Buckingham Palace said Charles’ bash was private, but some media royal watchers described it as Charles’ most public statement yet about the woman he has doted on for more than two decades.

They believe the widely publicized event _ newspapers have run aerial photos of the party tent in Charles’ garden _ is the prince’s way of gently easing Camilla into the spotlight.

``It is now plain as day that (Mrs. Parker Bowles) and the Prince of Wales want to get married and are running a massive public relations operation to try to influence opinion in her favor,″ said an editorial in The Independent.

Others, however, believe the 48-year-old heir to the throne is now a confirmed bachelor after the disaster of his marriage to Diana.

Whatever they decide, Charles and Mrs. Parker Bowles are very much a couple.

The birthday woman was first to arrive for Friday’s bash, chauffeur-driven from her home 15 miles away. Wearing a sleeveless dress of dark blue silk and a glittering necklace, her blonde hair newly cut, she smiled for the journalists who staked out the entrance to Highgrove.

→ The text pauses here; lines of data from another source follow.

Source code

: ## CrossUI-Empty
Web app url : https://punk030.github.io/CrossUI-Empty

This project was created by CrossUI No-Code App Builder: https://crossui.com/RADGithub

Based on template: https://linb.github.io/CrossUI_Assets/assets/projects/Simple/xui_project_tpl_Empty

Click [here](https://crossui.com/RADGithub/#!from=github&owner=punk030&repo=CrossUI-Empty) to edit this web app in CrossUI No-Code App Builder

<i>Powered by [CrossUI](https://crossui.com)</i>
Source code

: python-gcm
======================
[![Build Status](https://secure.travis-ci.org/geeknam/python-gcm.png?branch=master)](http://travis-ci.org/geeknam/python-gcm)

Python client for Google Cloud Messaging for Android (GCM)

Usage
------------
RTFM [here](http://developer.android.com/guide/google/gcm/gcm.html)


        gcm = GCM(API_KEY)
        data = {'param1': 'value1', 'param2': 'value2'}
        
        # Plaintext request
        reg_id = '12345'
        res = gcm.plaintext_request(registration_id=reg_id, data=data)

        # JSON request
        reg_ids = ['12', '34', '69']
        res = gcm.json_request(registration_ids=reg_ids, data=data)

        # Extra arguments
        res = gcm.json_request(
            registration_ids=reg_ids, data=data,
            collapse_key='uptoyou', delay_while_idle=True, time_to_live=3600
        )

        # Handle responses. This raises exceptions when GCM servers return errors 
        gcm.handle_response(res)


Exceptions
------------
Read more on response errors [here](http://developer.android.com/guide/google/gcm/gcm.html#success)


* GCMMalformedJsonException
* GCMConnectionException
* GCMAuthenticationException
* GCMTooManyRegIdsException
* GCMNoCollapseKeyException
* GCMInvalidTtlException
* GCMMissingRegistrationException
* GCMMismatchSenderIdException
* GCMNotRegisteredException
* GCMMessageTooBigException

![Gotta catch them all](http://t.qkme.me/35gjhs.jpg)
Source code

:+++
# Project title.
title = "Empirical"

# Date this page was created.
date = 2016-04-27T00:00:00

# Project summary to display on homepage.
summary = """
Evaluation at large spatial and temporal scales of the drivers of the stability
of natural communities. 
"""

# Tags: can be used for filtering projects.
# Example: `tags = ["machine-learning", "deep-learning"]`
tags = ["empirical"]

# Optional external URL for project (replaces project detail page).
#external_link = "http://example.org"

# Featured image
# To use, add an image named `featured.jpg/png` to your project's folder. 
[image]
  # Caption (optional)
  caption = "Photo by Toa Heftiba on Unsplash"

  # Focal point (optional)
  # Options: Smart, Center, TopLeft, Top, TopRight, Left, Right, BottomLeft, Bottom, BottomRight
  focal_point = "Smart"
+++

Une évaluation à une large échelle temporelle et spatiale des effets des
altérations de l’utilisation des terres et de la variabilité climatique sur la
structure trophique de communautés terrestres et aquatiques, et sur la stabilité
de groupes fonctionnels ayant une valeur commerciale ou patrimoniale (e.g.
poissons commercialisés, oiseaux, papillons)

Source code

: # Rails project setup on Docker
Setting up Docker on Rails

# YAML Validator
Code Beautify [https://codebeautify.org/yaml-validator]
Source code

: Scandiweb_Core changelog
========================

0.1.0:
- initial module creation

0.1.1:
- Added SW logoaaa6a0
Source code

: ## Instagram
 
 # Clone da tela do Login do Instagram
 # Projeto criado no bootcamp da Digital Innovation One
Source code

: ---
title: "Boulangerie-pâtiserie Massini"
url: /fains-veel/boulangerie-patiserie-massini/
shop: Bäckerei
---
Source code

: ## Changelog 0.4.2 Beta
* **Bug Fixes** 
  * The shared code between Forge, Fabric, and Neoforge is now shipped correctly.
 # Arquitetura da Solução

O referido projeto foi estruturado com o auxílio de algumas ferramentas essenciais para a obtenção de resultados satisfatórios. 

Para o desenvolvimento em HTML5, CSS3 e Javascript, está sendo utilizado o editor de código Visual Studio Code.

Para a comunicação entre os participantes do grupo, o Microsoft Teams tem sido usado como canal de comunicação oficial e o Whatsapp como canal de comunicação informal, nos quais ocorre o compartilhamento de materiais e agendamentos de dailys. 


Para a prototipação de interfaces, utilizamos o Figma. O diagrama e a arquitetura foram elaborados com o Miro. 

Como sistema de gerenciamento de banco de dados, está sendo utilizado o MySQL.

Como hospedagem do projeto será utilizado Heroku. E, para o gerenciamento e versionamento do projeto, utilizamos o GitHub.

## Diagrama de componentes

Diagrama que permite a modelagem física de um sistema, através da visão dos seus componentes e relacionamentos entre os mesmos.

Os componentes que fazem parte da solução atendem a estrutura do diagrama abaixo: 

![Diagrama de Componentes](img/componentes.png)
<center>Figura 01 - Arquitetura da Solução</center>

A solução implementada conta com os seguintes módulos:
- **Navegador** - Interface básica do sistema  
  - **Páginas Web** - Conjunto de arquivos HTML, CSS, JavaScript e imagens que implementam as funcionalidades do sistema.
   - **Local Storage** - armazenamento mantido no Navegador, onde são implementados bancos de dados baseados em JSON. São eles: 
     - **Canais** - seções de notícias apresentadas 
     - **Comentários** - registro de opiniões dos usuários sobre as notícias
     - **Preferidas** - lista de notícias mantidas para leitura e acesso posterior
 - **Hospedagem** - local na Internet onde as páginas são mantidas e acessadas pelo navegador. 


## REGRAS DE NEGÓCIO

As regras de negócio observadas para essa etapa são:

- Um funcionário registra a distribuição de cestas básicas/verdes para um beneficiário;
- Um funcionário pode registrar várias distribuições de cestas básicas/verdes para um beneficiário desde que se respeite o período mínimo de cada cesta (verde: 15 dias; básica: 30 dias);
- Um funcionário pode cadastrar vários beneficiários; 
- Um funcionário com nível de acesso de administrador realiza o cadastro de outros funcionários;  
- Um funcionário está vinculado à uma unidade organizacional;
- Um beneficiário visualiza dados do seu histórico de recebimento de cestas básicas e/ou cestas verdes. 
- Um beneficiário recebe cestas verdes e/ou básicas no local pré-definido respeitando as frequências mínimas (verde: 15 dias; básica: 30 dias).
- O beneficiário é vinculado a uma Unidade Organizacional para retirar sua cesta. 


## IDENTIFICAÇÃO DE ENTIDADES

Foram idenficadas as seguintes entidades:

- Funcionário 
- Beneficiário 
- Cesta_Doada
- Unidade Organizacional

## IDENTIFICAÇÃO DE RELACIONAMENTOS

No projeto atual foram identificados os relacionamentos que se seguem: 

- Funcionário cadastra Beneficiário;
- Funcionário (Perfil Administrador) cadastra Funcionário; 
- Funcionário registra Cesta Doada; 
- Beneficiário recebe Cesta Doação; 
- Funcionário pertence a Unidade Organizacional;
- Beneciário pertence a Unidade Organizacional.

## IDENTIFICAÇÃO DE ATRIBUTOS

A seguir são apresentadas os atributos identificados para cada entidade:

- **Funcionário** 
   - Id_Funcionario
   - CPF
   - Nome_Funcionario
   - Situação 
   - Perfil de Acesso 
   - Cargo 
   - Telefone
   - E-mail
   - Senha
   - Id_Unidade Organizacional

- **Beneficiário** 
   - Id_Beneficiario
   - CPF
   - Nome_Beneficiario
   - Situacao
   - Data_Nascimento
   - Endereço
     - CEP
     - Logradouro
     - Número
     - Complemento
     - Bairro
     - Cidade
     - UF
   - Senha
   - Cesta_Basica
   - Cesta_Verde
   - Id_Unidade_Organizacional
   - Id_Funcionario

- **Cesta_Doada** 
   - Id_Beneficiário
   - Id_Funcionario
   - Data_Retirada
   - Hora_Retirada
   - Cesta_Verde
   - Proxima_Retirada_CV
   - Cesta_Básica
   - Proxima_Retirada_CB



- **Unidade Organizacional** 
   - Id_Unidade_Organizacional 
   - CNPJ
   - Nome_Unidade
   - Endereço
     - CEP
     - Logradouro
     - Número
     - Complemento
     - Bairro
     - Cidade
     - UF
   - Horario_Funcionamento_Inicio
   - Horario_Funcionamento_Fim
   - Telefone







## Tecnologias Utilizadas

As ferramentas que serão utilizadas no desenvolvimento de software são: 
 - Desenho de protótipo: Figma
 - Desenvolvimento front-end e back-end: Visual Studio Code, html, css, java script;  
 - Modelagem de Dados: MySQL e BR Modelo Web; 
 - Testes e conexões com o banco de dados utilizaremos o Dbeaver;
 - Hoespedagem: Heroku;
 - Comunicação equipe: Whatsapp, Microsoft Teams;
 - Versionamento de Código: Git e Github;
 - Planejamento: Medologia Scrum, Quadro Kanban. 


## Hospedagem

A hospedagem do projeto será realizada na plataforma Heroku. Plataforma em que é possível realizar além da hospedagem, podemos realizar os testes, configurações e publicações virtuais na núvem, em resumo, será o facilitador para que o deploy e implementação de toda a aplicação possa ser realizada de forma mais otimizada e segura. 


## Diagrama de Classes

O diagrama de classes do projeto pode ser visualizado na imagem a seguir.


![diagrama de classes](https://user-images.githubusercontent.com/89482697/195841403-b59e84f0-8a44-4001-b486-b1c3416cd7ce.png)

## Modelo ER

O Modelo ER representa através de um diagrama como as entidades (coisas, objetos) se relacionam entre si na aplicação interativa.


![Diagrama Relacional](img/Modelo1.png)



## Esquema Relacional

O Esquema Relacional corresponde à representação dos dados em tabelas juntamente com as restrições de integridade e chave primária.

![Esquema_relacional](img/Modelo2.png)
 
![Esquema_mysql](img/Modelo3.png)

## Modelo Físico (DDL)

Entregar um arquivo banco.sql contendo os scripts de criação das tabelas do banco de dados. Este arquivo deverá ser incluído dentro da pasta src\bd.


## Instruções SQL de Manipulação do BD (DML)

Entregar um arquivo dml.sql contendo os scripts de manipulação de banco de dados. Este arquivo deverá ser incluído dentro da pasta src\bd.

On Thursday, Camilla’s birthday, the Mirror tabloid published a survey showing 67 percent of Britons think the couple should marry. A fifth of the 500 people questioned said they had changed their minds about Mrs. Parker Bowles in the past year, it said.

But 44 percent thought that if they did marry, she should not be crowned queen and should be given some other title. The margin of error was plus or minus 4 percentage points.

A MORI poll of 806 people for The Mail on Sunday showed 59 percent thought the couple should continue their relationship and 43 percent wanted them to marry. But 71 percent opposed Mrs. Parker Bowles becoming queen. The margin of error was plus or minus 3 points.